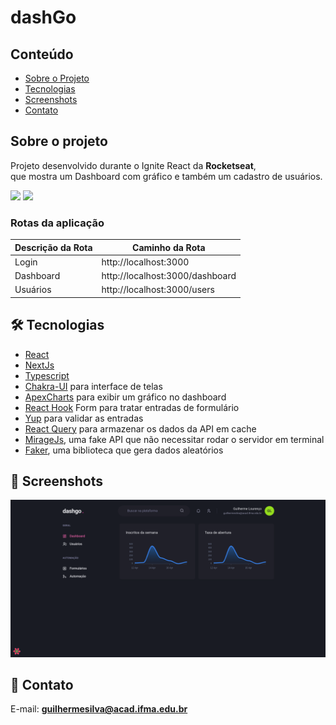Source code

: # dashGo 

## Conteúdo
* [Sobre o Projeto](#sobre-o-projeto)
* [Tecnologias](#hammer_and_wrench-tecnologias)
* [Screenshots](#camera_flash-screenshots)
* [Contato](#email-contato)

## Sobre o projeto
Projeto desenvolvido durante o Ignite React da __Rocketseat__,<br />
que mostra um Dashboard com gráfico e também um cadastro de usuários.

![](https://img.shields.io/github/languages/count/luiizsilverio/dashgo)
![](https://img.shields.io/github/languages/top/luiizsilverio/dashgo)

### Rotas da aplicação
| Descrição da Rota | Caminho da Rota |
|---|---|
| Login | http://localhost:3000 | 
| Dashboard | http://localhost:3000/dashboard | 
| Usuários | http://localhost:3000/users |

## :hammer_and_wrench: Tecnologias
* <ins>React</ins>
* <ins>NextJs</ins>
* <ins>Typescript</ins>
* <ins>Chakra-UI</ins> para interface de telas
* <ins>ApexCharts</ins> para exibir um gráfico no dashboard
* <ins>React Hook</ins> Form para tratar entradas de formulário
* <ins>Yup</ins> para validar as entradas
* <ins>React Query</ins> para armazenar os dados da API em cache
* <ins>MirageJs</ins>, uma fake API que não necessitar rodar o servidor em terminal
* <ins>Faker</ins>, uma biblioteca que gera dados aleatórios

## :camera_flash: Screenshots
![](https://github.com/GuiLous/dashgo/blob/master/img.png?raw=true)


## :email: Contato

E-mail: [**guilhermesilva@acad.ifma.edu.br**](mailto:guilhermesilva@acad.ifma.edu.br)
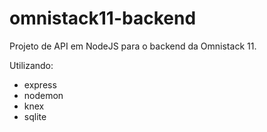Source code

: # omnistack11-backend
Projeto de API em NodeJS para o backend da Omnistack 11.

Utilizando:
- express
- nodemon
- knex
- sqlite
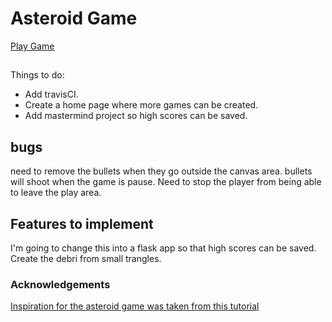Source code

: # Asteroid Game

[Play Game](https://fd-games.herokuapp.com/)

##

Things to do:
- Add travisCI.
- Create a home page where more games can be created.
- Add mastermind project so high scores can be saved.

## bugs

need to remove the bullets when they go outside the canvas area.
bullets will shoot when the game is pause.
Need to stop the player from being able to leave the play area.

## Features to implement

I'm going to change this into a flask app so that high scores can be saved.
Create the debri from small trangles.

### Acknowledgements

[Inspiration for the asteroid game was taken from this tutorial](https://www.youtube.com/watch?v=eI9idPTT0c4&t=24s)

## Directions for this task
After identifying the lines above that contain "Screenshots", copy each one.

## Answer box
* [Screenshots](#camera_flash-screenshots)
## :camera_flash: Screenshots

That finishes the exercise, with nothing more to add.